Blues is the foundation of much American music, but it’s often seen as a legacy genre. These 12 blues artists make the case for its continuing relevance and vitality.

“The blues are the roots and the other musics are the fruits. It’s better keeping the roots alive because it means better fruits from now on. The blues are the roots of all American music. As long as American music survives, so will the blues.”

Willie Dixon

“Fearless, unadorned realism is a distinctive feature of the blues. Their representations of sexual relationships are not constructed in accordance with the sentimentality of the American popular song tradition. Romantic love is seldom romanticized in the blues.”

Angela Davis

“If you don’t know the blues… there’s no point in picking up the guitar and playing rock and roll or any other form of popular music.”

Keith Richards

Blues is the foundation of so much American music, but it’s often pegged as a “legacy” genre, not a vital, contemporary one. What Willie Dixon called “the fruits”—R&B, soul, rock ‘n roll, funk, country, hip hop—long have eclipsed it in popularity and critical attention. Though broadly accurate, that assessment overlooks the fact that the blues is very much a living style that did not disappear with the passing of the 20th-century figures who defined it—Robert Johnson, Bessie Smith, Muddy Waters, Howlin’ Wolf, B.B. King, Koko Taylor, Sonny Boy Williamson, Etta James, Jimmy Reed, T-Bone Walker, Lightnin’ Hopkins, Big Mama Thornton, Elmore James, and many more.

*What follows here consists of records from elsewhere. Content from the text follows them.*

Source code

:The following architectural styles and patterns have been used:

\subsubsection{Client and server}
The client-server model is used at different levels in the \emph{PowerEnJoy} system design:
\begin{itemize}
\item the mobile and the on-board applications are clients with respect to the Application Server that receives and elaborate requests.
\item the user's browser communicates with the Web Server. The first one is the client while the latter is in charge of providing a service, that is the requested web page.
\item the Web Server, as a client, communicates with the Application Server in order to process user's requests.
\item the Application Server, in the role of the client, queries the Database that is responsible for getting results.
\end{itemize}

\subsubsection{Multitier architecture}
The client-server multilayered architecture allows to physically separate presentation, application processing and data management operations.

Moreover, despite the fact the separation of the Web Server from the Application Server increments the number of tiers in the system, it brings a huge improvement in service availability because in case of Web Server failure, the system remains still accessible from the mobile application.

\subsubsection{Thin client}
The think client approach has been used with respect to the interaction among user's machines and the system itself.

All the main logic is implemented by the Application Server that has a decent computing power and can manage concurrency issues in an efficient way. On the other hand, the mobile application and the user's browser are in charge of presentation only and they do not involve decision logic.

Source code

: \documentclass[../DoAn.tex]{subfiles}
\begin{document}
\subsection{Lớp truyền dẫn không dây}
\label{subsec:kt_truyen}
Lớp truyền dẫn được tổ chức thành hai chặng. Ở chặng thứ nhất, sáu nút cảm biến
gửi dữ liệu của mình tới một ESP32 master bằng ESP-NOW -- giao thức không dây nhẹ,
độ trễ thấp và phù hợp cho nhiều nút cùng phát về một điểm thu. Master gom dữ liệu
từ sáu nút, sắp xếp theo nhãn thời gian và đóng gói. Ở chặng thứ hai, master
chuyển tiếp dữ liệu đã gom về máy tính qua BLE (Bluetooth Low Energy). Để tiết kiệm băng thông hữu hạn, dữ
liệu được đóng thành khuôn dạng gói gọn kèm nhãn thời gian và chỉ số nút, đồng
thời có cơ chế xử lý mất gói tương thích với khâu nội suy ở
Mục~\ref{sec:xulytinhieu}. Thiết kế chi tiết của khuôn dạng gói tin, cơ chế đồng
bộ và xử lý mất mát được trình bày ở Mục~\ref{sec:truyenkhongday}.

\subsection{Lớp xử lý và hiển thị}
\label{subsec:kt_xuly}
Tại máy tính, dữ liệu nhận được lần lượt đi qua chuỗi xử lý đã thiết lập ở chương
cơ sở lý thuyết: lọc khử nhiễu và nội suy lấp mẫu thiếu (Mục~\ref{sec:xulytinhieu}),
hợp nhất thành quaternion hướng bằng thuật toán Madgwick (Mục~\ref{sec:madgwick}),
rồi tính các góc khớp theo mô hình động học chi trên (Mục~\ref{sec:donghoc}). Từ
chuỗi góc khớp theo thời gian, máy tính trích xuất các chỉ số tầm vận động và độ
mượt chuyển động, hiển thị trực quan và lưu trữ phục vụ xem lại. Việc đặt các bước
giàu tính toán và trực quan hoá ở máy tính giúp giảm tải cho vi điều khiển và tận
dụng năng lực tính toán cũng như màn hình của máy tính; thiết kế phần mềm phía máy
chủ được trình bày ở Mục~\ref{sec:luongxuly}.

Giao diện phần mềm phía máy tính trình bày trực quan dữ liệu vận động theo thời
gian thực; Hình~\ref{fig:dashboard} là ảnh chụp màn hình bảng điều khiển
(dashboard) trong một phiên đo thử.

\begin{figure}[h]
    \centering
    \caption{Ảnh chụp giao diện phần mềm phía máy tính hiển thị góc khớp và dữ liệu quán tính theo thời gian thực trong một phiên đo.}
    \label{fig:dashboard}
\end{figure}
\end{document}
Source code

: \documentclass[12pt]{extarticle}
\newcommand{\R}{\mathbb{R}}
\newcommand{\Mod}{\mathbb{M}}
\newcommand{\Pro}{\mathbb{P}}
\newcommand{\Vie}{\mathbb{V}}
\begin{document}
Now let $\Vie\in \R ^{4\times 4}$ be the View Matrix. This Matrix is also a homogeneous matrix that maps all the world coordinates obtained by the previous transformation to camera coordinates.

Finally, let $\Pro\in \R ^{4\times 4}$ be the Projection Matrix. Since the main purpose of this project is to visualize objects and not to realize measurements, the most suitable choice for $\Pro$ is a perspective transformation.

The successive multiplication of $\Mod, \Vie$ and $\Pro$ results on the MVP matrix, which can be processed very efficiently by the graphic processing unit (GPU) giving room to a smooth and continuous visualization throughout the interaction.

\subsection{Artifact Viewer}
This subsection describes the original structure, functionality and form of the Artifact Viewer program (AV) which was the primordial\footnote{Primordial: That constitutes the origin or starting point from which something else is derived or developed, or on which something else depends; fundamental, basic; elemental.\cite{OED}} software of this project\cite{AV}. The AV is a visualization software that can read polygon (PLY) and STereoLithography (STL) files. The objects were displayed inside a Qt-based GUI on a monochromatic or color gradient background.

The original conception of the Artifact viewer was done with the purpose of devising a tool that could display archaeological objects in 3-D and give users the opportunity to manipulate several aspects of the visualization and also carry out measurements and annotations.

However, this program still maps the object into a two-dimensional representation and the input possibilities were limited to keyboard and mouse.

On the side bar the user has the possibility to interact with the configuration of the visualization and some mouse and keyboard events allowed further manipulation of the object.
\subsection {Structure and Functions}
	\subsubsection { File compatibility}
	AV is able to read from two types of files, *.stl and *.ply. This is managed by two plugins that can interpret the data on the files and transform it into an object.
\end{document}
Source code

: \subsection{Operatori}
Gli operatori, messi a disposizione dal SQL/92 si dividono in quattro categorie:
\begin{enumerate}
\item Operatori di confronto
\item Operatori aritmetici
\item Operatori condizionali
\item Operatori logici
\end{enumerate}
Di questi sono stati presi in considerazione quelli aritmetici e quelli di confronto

The vitality of today’s blues music is evident in the number of artists, new and veteran, who are recording and performing; the many blues festivals in the United States and abroad, as well as “roots” music festivals featuring blues artists; the proliferation of print and online publications dedicated to the music; and the “best traditional blues” and “best contemporary blues album” Grammy categories. The use of blues in advertising might not be a telling indicator of its vitality. But a Viagra commercial featuring Howlin’ Wolf’s “Smokestack Lightning” or Muddy Waters’ “I Can’t Be Satisfied” in an Outback Steakhouse ad exposes blues, even if just a taste, to huge audiences.

The blues today exhibit wide stylistic variety. Some artists play in the older styles established in the Mississippi Delta, the Piedmont region, and Chicago, to name just a few geographic wellsprings; others incorporate soul, jazz, funk, and hip-hop. Contemporary blues artists acknowledge the legacies of those who preceded them while building on them with newer performing and recording techniques. As has always been true, the most compelling bluesmen and women are those who bring distinctive personal perspectives on life and storytelling flair to the music.

The digital age certainly has its discontents, but the Internet has been a boon to the blues. The technology has collapsed time so that fans and musicians can immerse themselves in the 1920s recordings of a founding father like Charley Patton and a newcomer like Christone “Kingfish” Ingram with the click of a mouse. Thanks to the Internet, “the great music of the past is more available than ever before,” observes music historian Elijah Wald. “Modern fans can hear recordings and watch videos by the finest performers of previous eras, and some young artists have used those tools to learn classic styles and connect with peers who share their tastes.” The new artists “have included a wave of young African American musicians” who connect “blues to country, ragtime, jazz, and contemporary pop and alternative styles.”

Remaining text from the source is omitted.